MIT Introduction to Deep Learning | 6.S191

Published: December 02, 2021 by Authur Lee

Categories:
Youtube_courses 6

If you wanna see the original video, click MIT Introduction to Deep Learning $\vert$ 6.S191.

Lecture 1: Foundations of Deep Learning

What's Deep Learning?

Artificial Intelligence: Any technique that enables computers to mimic human behavior.
- Machine Learning: Ability to learn without explicitly being programmed.
  - Deep Learning: Extract patterns from data using neural networks.

How is deep learning is different from traditional machine learning? Traditionally, machine learning algorithms define a set of features of the data, usually these are features that are handcrafted or hand engineered and as a result they tend to be pretty brittle in practice when they're deployed. The key idea of deep learning is to learn these features directly from data in a hierarchical manner that is can we learn if we want to learn. (the explanation of word "hierarchical" is below)

The Perceptron: The structural building block of deep learning

The perceptron: Forward Propagation.

\[\hat{y}=g(w_0+X^TW),\\~\\ \text{where: }X=\begin{bmatrix} x_1\\:\\ x_m \end{bmatrix}\text{and }W=\begin{bmatrix} w_1\\:\\ w_m \end{bmatrix}\]
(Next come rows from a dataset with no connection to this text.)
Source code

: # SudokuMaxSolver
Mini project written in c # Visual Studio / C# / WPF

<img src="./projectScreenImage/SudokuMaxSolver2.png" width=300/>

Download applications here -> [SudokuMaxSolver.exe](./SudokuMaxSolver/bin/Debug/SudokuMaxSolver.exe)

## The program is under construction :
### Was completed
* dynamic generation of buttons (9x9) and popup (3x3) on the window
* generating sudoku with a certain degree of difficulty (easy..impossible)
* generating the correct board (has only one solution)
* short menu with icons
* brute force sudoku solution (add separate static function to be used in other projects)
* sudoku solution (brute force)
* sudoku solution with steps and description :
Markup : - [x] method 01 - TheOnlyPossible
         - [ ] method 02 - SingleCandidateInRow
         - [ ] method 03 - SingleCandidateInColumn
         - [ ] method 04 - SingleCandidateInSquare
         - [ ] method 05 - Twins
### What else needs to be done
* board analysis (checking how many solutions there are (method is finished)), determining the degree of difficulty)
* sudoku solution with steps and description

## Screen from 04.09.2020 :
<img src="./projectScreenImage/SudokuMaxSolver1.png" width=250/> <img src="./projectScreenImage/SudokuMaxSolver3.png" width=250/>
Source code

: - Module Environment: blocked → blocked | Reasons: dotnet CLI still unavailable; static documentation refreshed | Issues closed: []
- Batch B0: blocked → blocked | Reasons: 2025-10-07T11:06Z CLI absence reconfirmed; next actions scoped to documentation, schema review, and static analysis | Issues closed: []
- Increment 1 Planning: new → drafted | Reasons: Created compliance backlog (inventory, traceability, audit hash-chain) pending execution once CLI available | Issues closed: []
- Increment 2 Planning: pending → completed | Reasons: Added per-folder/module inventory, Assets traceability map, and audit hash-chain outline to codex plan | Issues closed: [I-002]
$g$ is Non-Linearity, which one of its examples is a sigmoid function

TIPS. Pay attention to the figure above, and you will get more than you want.

\[g(z)=\sigma(z)=\frac{1}{1+e^z}\]

Common Activation Functions:

Sigmoid Function: $g(z)=\frac{1}{1+e^z},~g'(z)=g(z)(1-g(z))$
Hyperbolic Function: $g(z)=\frac{e^z-e^{-z}}{e^z+e^{-z}},~g'(z)=1-g(z)^2$
Rectified Linear Unit (ReLU): $g(z)=max(0,z),~g'(z)=\text{I}{z>0}$

tf.math.sigmoid(z)
tf.math.tanh(z)
tf.nn.relu(z)

All activation functions are non-linear.

The purpose of activation functions. The purpose is to introduce non-linearities into the network.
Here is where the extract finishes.